The proposed model is based on the flow equivalence technique [17]. The analysis treats each microprocessor as a server which takes its input from a given queue, and consequently the problems of hardware contention for bus and memory are not considered in detail. This technique is appropriated for the multiple-microprocessor systems in which the tasks are not dynamically reconfigurable as found in most real-time applications.

In particular this chapter presents the queueing model that can be used for calculating the system response time of multiple-microprocessor systems with arbitrary number of microprocessors and unequal processing rate or the unsymmetrical multiple-microprocessor system. The multiple-microprocessor system response time will be used as a parameter to characterize system performance. Two multiple-microprocessor systems will be considered i.e. the unsymmetrical multiple-microprocessor system with arbitrary number of equal priority microprocessors and the

multiple-microprocessor system with processor priority. In addition to the development of the theoretical queueing model, experiment has been conducted with the proposed shared-memory multiple-microprocessor systems and the result is compared with the theoretical prediction in order to validate the model.

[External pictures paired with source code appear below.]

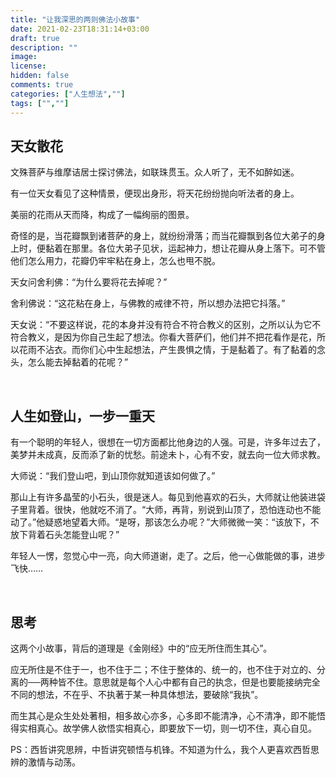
 ```yaml
---
title: "让我深思的两则佛法小故事"
date: 2021-02-23T18:31:14+03:00
draft: true
description: ""
image: 
license: 
hidden: false
comments: true
categories: ["人生想法",""]
tags: ["",""]
---
```


## 天女散花

文殊菩萨与维摩诘居士探讨佛法，如联珠贯玉。众人听了，无不如醉如迷。

有一位天女看见了这种情景，便现出身形，将天花纷纷抛向听法者的身上。

美丽的花雨从天而降，构成了一幅绚丽的图景。

奇怪的是，当花瓣飘到诸菩萨的身上，就纷纷滑落；而当花瓣飘到各位大弟子的身上时，便黏着在那里。各位大弟子见状，运起神力，想让花瓣从身上落下。可不管他们怎么用力，花瓣仍牢牢粘在身上，怎么也甩不脱。

天女问舍利佛：“为什么要将花去掉呢？”

舍利佛说：“这花粘在身上，与佛教的戒律不符，所以想办法把它抖落。”

天女说：“不要这样说，花的本身并没有符合不符合教义的区别，之所以认为它不符合教义，是因为你自己生起了想法。你看大菩萨们，他们并不把花看作是花，所以花雨不沾衣。而你们心中生起想法，产生畏惧之情，于是黏着了。有了黏着的念头，怎么能去掉黏着的花呢？”

&nbsp;

## 人生如登山，一步一重天

有一个聪明的年轻人，很想在一切方面都比他身边的人强。可是，许多年过去了，美梦并未成真，反而添了新的忧愁。前途未卜，心有不安，就去向一位大师求教。

大师说：“我们登山吧，到山顶你就知道该如何做了。”

那山上有许多晶莹的小石头，很是迷人。每见到他喜欢的石头，大师就让他装进袋子里背着。很快，他就吃不消了。“大师，再背，别说到山顶了，恐怕连动也不能动了。”他疑惑地望着大师。“是呀，那该怎么办呢？”大师微微一笑：“该放下，不放下背着石头怎能登山呢？”

年轻人一愣，忽觉心中一亮，向大师道谢，走了。之后，他一心做能做的事，进步飞快……

&nbsp;
## 思考

这两个小故事，背后的道理是《金刚经》中的“应无所住而生其心”。

应无所住是不住于一，也不住于二；不住于整体的、统一的，也不住于对立的、分离的──两种皆不住。意思就是每个人心中都有自己的执念，但是也要能接纳完全不同的想法，不在乎、不执著于某一种具体想法，要破除“我执”。

而生其心是众生处处著相，相多故心亦多，心多即不能清净，心不清净，即不能悟得实相真心。故学佛人欲悟实相真心，即要放下一切，则一切不住，真心自见。

PS：西哲讲究思辨，中哲讲究顿悟与机锋。不知道为什么，我个人更喜欢西哲思辨的激情与动荡。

## 3.1 The Unsymmetrical Multiple-Microprocessor System [26].

The architecture to be considered in this section is shown in 3.1. The multiple-microprocessor system being considered consists of an arbritrary number of microprocessors sharing the same The shared resources are shared memory, input unit, and output unit. The system is unsymmetrical: all the microprocessors possess their own processing rate and are connected to the shared memory via a single common bus. Each microprocessor also has its local memory for program storage. An external data is sent into the system in a unit called transaction, through the input unit. The input transaction is scheduled to be processed by any available microprocessor upon arrival. When all microprocessors are busy, incoming transaction enters a common waiting line in the shared memory. If several microprocessors are available to an arriving transaction, the transaction is scheduled to the idle microprocessor at random. The processed transaction is then sent to the external through the output unit. This unsymmetrical multiple-microprocessor system becomes the symmetrical system if all microprocessors have the same processing capability.

#### 3.1.1 System Model.

The following assumptions are made for the queueing model representing the multiple-microprocessor system.

1. There are c microprocessors in the system. The data transaction processing time for each microprocessor is a random



Fig 3.1 The unsymmetrical multiple-microprocessor system block diagram.

variable with exponential distribution. The mean processing rate of microprocessor n is  $\mu_n$  , n = 1,2,3,...,c.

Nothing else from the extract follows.